ヤクルトなど4球団で活躍した野口寿浩氏が今季初勝利の楽天・松井裕樹を分析「かなりの戦力として計算できる」と評価するも…
■楽天 15-0 ロッテ(27日・楽天生命パーク)
今年先発に転向した楽天の松井裕樹投手がロッテ戦で7回1安打無失点の好投をみせ、今季初勝利を収めた。試合は15-0で楽天がロッテに圧勝。チームの連敗を4で止めた。松井は、毎回の11三振を奪う快投。ヤクルト、日本ハム、阪神、横浜の4球団で捕手としてプレーし、18年までヤクルトで2年間、バッテリーコーチを務めた野球解説者の野口寿浩氏は、松井が今季6試合目の先発でようやく白星をつかめた理由について「先発としてのペース配分を掴んだこと」と解説。また、改善すべき点として「投球の間合いが長いので、テンポを速めるべき」と指摘した。

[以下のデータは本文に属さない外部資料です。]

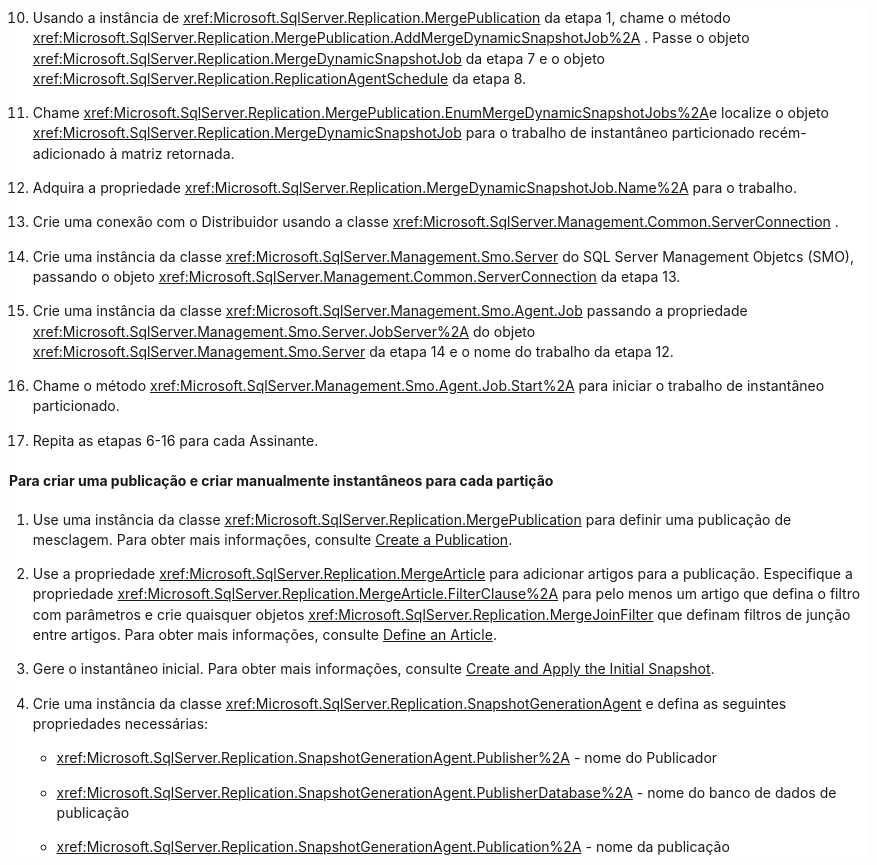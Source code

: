10. Usando a instância de <xref:Microsoft.SqlServer.Replication.MergePublication> da etapa 1, chame o método <xref:Microsoft.SqlServer.Replication.MergePublication.AddMergeDynamicSnapshotJob%2A> . Passe o objeto <xref:Microsoft.SqlServer.Replication.MergeDynamicSnapshotJob> da etapa 7 e o objeto <xref:Microsoft.SqlServer.Replication.ReplicationAgentSchedule> da etapa 8.  
  
11. Chame <xref:Microsoft.SqlServer.Replication.MergePublication.EnumMergeDynamicSnapshotJobs%2A>e localize o objeto <xref:Microsoft.SqlServer.Replication.MergeDynamicSnapshotJob> para o trabalho de instantâneo particionado recém-adicionado à matriz retornada.  
  
12. Adquira a propriedade <xref:Microsoft.SqlServer.Replication.MergeDynamicSnapshotJob.Name%2A> para o trabalho.  
  
13. Crie uma conexão com o Distribuidor usando a classe <xref:Microsoft.SqlServer.Management.Common.ServerConnection> .  
  
14. Crie uma instância da classe <xref:Microsoft.SqlServer.Management.Smo.Server> do SQL Server Management Objetcs (SMO), passando o objeto <xref:Microsoft.SqlServer.Management.Common.ServerConnection> da etapa 13.  
  
15. Crie uma instância da classe <xref:Microsoft.SqlServer.Management.Smo.Agent.Job> passando a propriedade <xref:Microsoft.SqlServer.Management.Smo.Server.JobServer%2A> do objeto <xref:Microsoft.SqlServer.Management.Smo.Server> da etapa 14 e o nome do trabalho da etapa 12.  
  
16. Chame o método <xref:Microsoft.SqlServer.Management.Smo.Agent.Job.Start%2A> para iniciar o trabalho de instantâneo particionado.  
  
17. Repita as etapas 6-16 para cada Assinante.  
  
#### <a name="to-create-a-publication-and-manually-create-snapshots-for-each-partition"></a>Para criar uma publicação e criar manualmente instantâneos para cada partição  
  
1.  Use uma instância da classe <xref:Microsoft.SqlServer.Replication.MergePublication> para definir uma publicação de mesclagem. Para obter mais informações, consulte [Create a Publication](../../relational-databases/replication/publish/create-a-publication.md).  
  
2.  Use a propriedade <xref:Microsoft.SqlServer.Replication.MergeArticle> para adicionar artigos para a publicação. Especifique a propriedade <xref:Microsoft.SqlServer.Replication.MergeArticle.FilterClause%2A> para pelo menos um artigo que defina o filtro com parâmetros e crie quaisquer objetos <xref:Microsoft.SqlServer.Replication.MergeJoinFilter> que definam filtros de junção entre artigos. Para obter mais informações, consulte [Define an Article](../../relational-databases/replication/publish/define-an-article.md).  
  
3.  Gere o instantâneo inicial. Para obter mais informações, consulte [Create and Apply the Initial Snapshot](../../relational-databases/replication/create-and-apply-the-initial-snapshot.md).  
  
4.  Crie uma instância da classe <xref:Microsoft.SqlServer.Replication.SnapshotGenerationAgent> e defina as seguintes propriedades necessárias:  
  
    -   <xref:Microsoft.SqlServer.Replication.SnapshotGenerationAgent.Publisher%2A> - nome do Publicador  
  
    -   <xref:Microsoft.SqlServer.Replication.SnapshotGenerationAgent.PublisherDatabase%2A> - nome do banco de dados de publicação  
  
    -   <xref:Microsoft.SqlServer.Replication.SnapshotGenerationAgent.Publication%2A> - nome da publicação  
  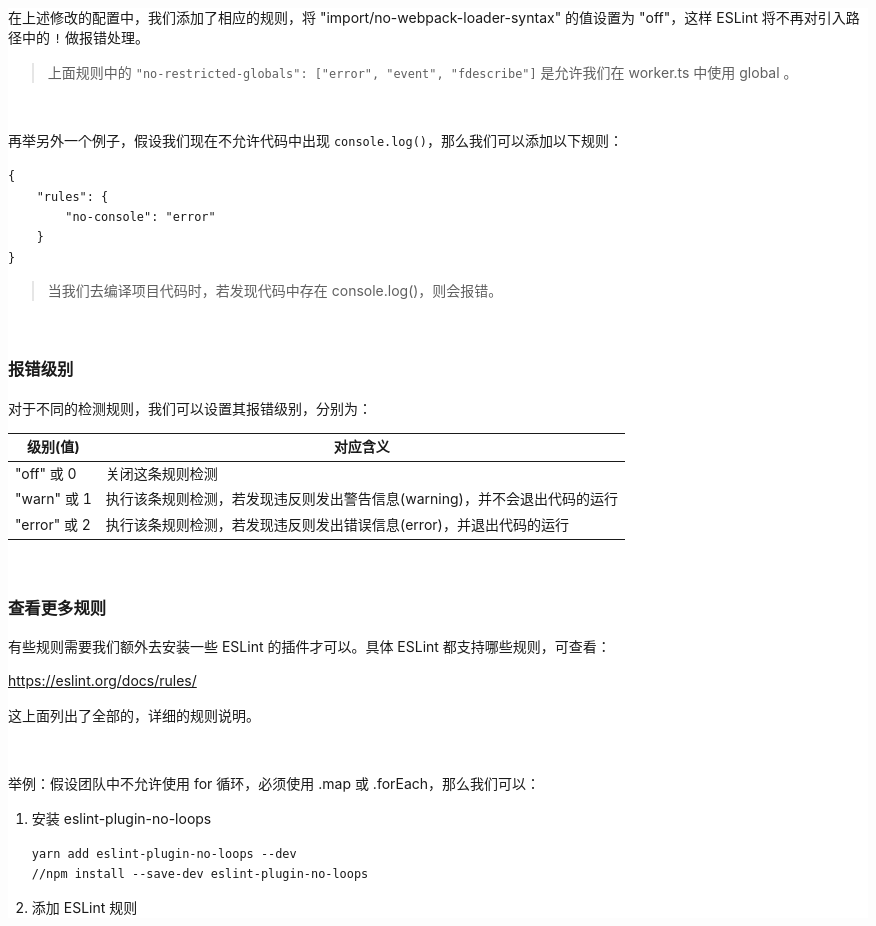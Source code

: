 在上述修改的配置中，我们添加了相应的规则，将 "import/no-webpack-loader-syntax" 的值设置为 "off"，这样 ESLint 将不再对引入路径中的 `!` 做报错处理。

> 上面规则中的 `"no-restricted-globals": ["error", "event", "fdescribe"]` 是允许我们在 worker.ts 中使用 global 。



<br>

再举另外一个例子，假设我们现在不允许代码中出现 `console.log()`，那么我们可以添加以下规则：

```
{
    "rules": {
        "no-console": "error"
    }
}
```

> 当我们去编译项目代码时，若发现代码中存在 console.log()，则会报错。



<br>

### 报错级别

对于不同的检测规则，我们可以设置其报错级别，分别为：

| 级别(值)     | 对应含义                                                     |
| ------------ | ------------------------------------------------------------ |
| "off" 或 0   | 关闭这条规则检测                                             |
| "warn" 或 1  | 执行该条规则检测，若发现违反则发出警告信息(warning)，并不会退出代码的运行 |
| "error" 或 2 | 执行该条规则检测，若发现违反则发出错误信息(error)，并退出代码的运行 |



<br>

### 查看更多规则

有些规则需要我们额外去安装一些 ESLint 的插件才可以。具体 ESLint 都支持哪些规则，可查看：

https://eslint.org/docs/rules/

这上面列出了全部的，详细的规则说明。



<br>

举例：假设团队中不允许使用 for 循环，必须使用 .map 或 .forEach，那么我们可以：

1. 安装 eslint-plugin-no-loops

   ```
   yarn add eslint-plugin-no-loops --dev 
   //npm install --save-dev eslint-plugin-no-loops
   ```

2. 添加 ESLint 规则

ピンチを招いても崩れなかった。初回は1死から連続四球を与えたが、後続の安田、井上を投ゴロ、二飛に打ち取り、無失点での立ち上がり。3回には先頭の藤岡に、この日ロッテ唯一のヒットとなった中前打を許し、1死二塁から再び四球を与えたが、続くマーティン、安田を直球で連続の空振り三振に仕留め、ピンチを脱した。そして4回以降は安打を許さず。6回2死から7回にかけては4者連続で空振り三振を奪った。今季最多となる7回105球を投げ、欲しかった今季初白星を引き寄せた。
松井は今季、これまで3試合で5回まで持たずに降板するなど、先発転向後、結果を残せずにいた。だが、この日は違った。
松井の投球内容について、野口氏は「もともと能力の高い選手。今日のような投球を続けられるのであれば、この先、先発として、かなりの戦力として計算できる」と評価する。「今まで苦しんできたのは、先発としてのペース配分を模索しながらの投球だったから」だといい、「長いイニングを投げなきゃいけないという頭があったと思うが、3月の時点では脱力して投げることが全然できておらず、直球も130キロ台だった。だが、ある程度力を入れて100球という投球を考える中で、前回の登板からそれが少しずつできてきた」と、先発としてのペース配分を掴めてきたことを勝因に挙げた。
「先発はゆっくり投げていると野手がダレてしまう。リズムが生まれるようにするためにも」
松井はプロ1年目の14年こそ先発を務めていたが、15年以降は抑えを任され、絶対的守護神としてチームを支えてきた。野口氏は、抑えから先発への転向について「投手のタイプにもよるが、一般的には先発から抑えに転向するよりも難しい。ましてや、松井はプロでは先発の経験が少ない投手。ランニングの種類も変わるし、練習メニューも自分で見つけていかないといけない」と言う。1イニングを全力で投げるリリーフと、ペース配分を考えながら投球を続け、試合を作らなければならない先発。抑えから先発への適応が簡単ではない中、ようやくつかんだ白星だった。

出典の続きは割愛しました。